(Stored data)
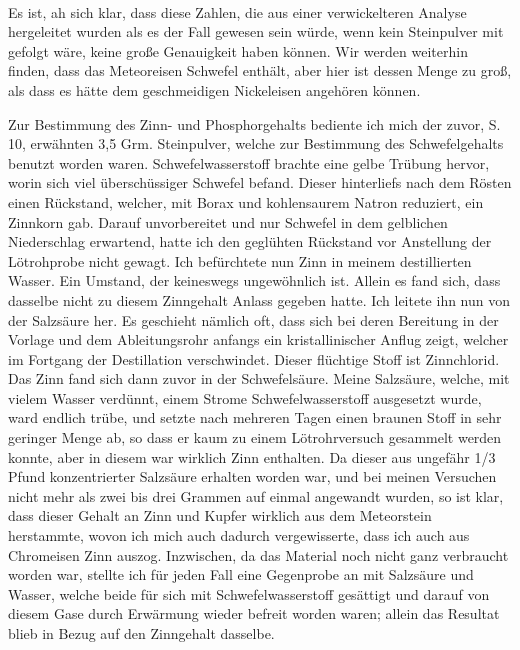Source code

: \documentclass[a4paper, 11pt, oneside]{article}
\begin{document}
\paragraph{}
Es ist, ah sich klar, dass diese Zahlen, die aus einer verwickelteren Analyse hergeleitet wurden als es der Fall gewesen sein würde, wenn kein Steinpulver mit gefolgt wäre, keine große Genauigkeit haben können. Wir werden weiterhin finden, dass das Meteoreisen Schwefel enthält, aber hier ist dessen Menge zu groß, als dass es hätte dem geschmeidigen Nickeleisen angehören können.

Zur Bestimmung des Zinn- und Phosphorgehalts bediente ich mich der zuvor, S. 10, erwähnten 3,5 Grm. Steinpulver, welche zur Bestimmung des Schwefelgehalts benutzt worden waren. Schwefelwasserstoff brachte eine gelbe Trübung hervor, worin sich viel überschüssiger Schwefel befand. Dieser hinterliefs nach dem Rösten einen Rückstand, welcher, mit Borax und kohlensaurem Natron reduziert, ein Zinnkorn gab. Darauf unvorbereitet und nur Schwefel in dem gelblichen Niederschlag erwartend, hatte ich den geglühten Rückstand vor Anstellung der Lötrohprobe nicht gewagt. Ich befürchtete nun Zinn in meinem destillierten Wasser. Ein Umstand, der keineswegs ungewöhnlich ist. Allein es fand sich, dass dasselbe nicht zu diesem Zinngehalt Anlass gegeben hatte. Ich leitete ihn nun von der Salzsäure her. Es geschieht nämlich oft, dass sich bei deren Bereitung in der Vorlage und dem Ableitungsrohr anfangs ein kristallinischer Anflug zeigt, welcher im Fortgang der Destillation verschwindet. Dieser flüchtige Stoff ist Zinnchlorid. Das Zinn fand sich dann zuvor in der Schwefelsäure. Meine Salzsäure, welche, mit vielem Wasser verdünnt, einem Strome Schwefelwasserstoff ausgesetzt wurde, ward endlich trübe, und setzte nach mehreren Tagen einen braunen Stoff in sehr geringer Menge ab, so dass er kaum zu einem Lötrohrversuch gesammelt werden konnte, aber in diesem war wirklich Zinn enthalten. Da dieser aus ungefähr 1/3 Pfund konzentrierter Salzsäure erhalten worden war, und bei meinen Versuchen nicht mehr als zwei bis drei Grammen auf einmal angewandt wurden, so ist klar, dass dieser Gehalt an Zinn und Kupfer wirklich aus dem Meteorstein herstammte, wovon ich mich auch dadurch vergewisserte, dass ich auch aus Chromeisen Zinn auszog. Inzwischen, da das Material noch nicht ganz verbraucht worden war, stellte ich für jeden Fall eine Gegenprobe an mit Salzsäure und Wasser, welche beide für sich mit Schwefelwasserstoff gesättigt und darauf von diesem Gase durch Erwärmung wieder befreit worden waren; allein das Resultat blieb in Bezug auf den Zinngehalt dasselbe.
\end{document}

### WORK INSTRUCTION
The whole of the data needs to be copied word for word, though not its pictures.

### YOUR SOLUTION
Source code

: \documentclass[a4paper, 11pt, oneside]{article}
\begin{document}
\paragraph{}
Es ist, ah sich klar, dass diese Zahlen, die aus einer verwickelteren Analyse hergeleitet wurden als es der Fall gewesen sein würde, wenn kein Steinpulver mit gefolgt wäre, keine große Genauigkeit haben können. Wir werden weiterhin finden, dass das Meteoreisen Schwefel enthält, aber hier ist dessen Menge zu groß, als dass es hätte dem geschmeidigen Nickeleisen angehören können.

Zur Bestimmung des Zinn- und Phosphorgehalts bediente ich mich der zuvor, S. 10, erwähnten 3,5 Grm. Steinpulver, welche zur Bestimmung des Schwefelgehalts benutzt worden waren. Schwefelwasserstoff brachte eine gelbe Trübung hervor, worin sich viel überschüssiger Schwefel befand. Dieser hinterliefs nach dem Rösten einen Rückstand, welcher, mit Borax und kohlensaurem Natron reduziert, ein Zinnkorn gab. Darauf unvorbereitet und nur Schwefel in dem gelblichen Niederschlag erwartend, hatte ich den geglühten Rückstand vor Anstellung der Lötrohprobe nicht gewagt. Ich befürchtete nun Zinn in meinem destillierten Wasser. Ein Umstand, der keineswegs ungewöhnlich ist. Allein es fand sich, dass dasselbe nicht zu diesem Zinngehalt Anlass gegeben hatte. Ich leitete ihn nun von der Salzsäure her. Es geschieht nämlich oft, dass sich bei deren Bereitung in der Vorlage und dem Ableitungsrohr anfangs ein kristallinischer Anflug zeigt, welcher im Fortgang der Destillation verschwindet. Dieser flüchtige Stoff ist Zinnchlorid. Das Zinn fand sich dann zuvor in der Schwefelsäure. Meine Salzsäure, welche, mit vielem Wasser verdünnt, einem Strome Schwefelwasserstoff ausgesetzt wurde, ward endlich trübe, und setzte nach mehreren Tagen einen braunen Stoff in sehr geringer Menge ab, so dass er kaum zu einem Lötrohrversuch gesammelt werden konnte, aber in diesem war wirklich Zinn enthalten. Da dieser aus ungefähr 1/3 Pfund konzentrierter Salzsäure erhalten worden war, und bei meinen Versuchen nicht mehr als zwei bis drei Grammen auf einmal angewandt wurden, so ist klar, dass dieser Gehalt an Zinn und Kupfer wirklich aus dem Meteorstein herstammte, wovon ich mich auch dadurch vergewisserte, dass ich auch aus Chromeisen Zinn auszog. Inzwischen, da das Material noch nicht ganz verbraucht worden war, stellte ich für jeden Fall eine Gegenprobe an mit Salzsäure und Wasser, welche beide für sich mit Schwefelwasserstoff gesättigt und darauf von diesem Gase durch Erwärmung wieder befreit worden waren; allein das Resultat blieb in Bezug auf den Zinngehalt dasselbe.
\end{document}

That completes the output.